Un gros éclat de rire parcourut le car, à la confusion du narrateur qui se montra assez sage pour rentrer dans les rangs. Bien sûr, je me garderai de « cataloguer » ce jeune homme car il m’est arrivé, à moi aussi, d’être bavard et d’accaparer la parole, obligeant parfois quelqu’un des miens à me tirer par la manche pour me souffler à l’oreille : « Laisse donc parler les autres. Ils ont, eux aussi et plus que toi, des choses intéressantes à raconter et dont tu pourrais tirer profit. » Bavards ou non, il faut admettre que nous sommes généralement prolixes devant Dieu, notre verbiage l’empêchant de nous atteindre et de nous parler.
A l’inverse, certains chrétiens se plaignent de ne pas avoir grand-chose à dire au Seigneur, faisant de cet aveu un prétexte pour justifier le peu de temps qu’ils lui consacrent :
— Quand je prie, me dit-on, je suis vite à court d’idées. J’aligne quelques phrases creuses, je répète trois ou quatre fois : « Seigneur, tu es merveilleux ! Tu es plein de bonté ! Tu es infiniment miséricordieux… » puis plus rien ! Je m’arrête déçu, avec la désagréable impression de ressasser du bout des lèvres des formules qui n’atteignent pas le ciel. Alors, comment voulez-vous que je sois encouragé à lui donner du temps ? J’en suis navré mais c’est ainsi.
Ce langage ne me surprend pas. Après tout, tant mieux si quelqu’un est las de son « bla, bla, bla »... pourvu qu’il reste décidé à « fréquenter » le Seigneur et qu’il éprouve le besoin de commencer par se taire chaque fois qu’il s’approche de lui. Garder respectueusement « le silence qui écoute » est recommandé par l’Ecriture : « Lorsque tu entres dans la maison de Dieu approche-toi pour écouter… Ne te presse pas d’ouvrir la bouche et que ton cœur ne se hâte pas d’exprimer une parole devant Dieu » Ecclésiasite 4.17 et 5.1).
Qui veut bien prier doit en finir avec la parlote et reconnaître une bonne fois pour toutes qu’il ne sait pas prier ; alors, à l’instar des apôtres, il dira humblement : « Seigneur, enseigne-moi à prier » (Luc 11.1).
Pour quatre raisons au moins « il est bon – pour bien prier – d’attendre en silence le secours de l’Éternel » (Lamentations de Jérémie 3.26) :
1) La première raison… est que nous nous adressons au Roi des rois.
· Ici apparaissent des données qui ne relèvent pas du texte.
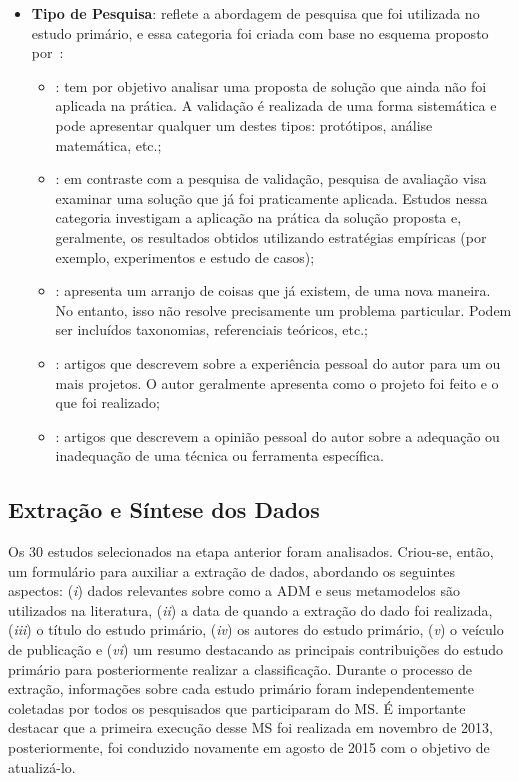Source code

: \begin{itemize}
        \item \textbf{Tipo de Pesquisa}: reflete a abordagem de pesquisa que foi utilizada no estudo primário, e essa categoria foi criada com base no esquema proposto por~:
        
        \begin{itemize}
            \item {}: tem por objetivo analisar uma proposta de solução que ainda não foi aplicada na prática. A validação é realizada de uma forma sistemática e pode apresentar qualquer um destes tipos: protótipos, análise matemática, etc.;
            \item {}: em contraste com a pesquisa de validação, pesquisa de avaliação visa examinar uma solução que já foi praticamente aplicada. Estudos nessa categoria investigam a aplicação na prática da solução proposta e, geralmente, os resultados obtidos utilizando estratégias empíricas (por exemplo, experimentos e estudo de casos);
            \item {}: apresenta um arranjo de coisas que já existem, de uma nova maneira. No entanto, isso não resolve precisamente um problema particular. Podem ser incluídos taxonomias, referenciais teóricos, etc.;
            \item {}: artigos que descrevem sobre a experiência pessoal do autor para um ou mais projetos. O autor geralmente apresenta como o projeto foi feito e o que foi realizado;
            \item {}: artigos que descrevem a opinião pessoal do autor sobre a adequação ou inadequação de uma técnica ou ferramenta específica.
        \end{itemize}
    
\end{itemize}


\subsection{Extração e Síntese dos Dados}\label{subsec:extracao_e_sintese_do_dados}

Os 30 estudos selecionados na etapa anterior foram analisados. Criou-se, então, um formulário para auxiliar a extração de dados, abordando os seguintes aspectos: (\textit{i}) dados relevantes sobre como a ADM e seus metamodelos são utilizados na literatura, (\textit{ii}) a data de quando a extração do dado foi realizada, (\textit{iii}) o título do estudo primário, (\textit{iv}) os autores do estudo primário, (\textit{v}) o veículo de publicação e (\textit{vi}) um resumo destacando as principais contribuições do estudo primário para posteriormente realizar a classificação. Durante o processo de extração, informações sobre cada estudo primário foram independentemente coletadas por todos os pesquisados que participaram do MS. É importante destacar que a primeira execução desse MS foi realizada em novembro de 2013, posteriormente, foi conduzido novamente em agosto de 2015 com o objetivo de atualizá-lo.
Puisque la prière a valeur de partage avec un tel Seigneur, n’est-il pas élémentaire de lui laisser l’initiative de nos échanges ? Devant un grand de ce monde, la politesse et le respect commandent justement de veiller à ne pas se précipiter dans un flot de paroles. L’Ecclésiaste nous le conseille en prenant soin de nous expliquer pourquoi. « Ne te hâte pas d’exprimer une parole devant Dieu car Dieu est au ciel et toi sur la terre. » Si cette pensée reste présente à notre esprit, alors nous serons saisis d’une crainte respectueuse chaque fois que nous nous présenterons devant le Seigneur de gloire. Ce qui lui sera agréable.
2) Deuxième motif : « Nous ne savons ce qu’il convient de demander dans nos prières » (Romains 8.26). Que voilà une bonne raison pour garder « le silence qui écoute ». Tout comme le vaillant apôtre, le chrétien doit expérimenter sa « faiblesse » lorsqu’il s’agit de prière (Romains 8.26). Mais Dieu soit béni ! L’Esprit de sainteté vient à son secours… « par des soupirs inexprimables ». Le divin intercesseur dit à notre place et admirablement ce que nous ne savons exprimer, aussi aurions-nous grandement tort de nous lamenter et de nous attarder sur nos misérables prières. Peu importe si notre langage est maladroit et hésitant, si nous n’avons rien d’extraordinaire à dire à notre Seigneur. Croyons « aux soupirs » de l’Esprit saint. Le temps passé à genoux, devant lui, n’est jamais du temps perdu. Que cette pensée nous encourage.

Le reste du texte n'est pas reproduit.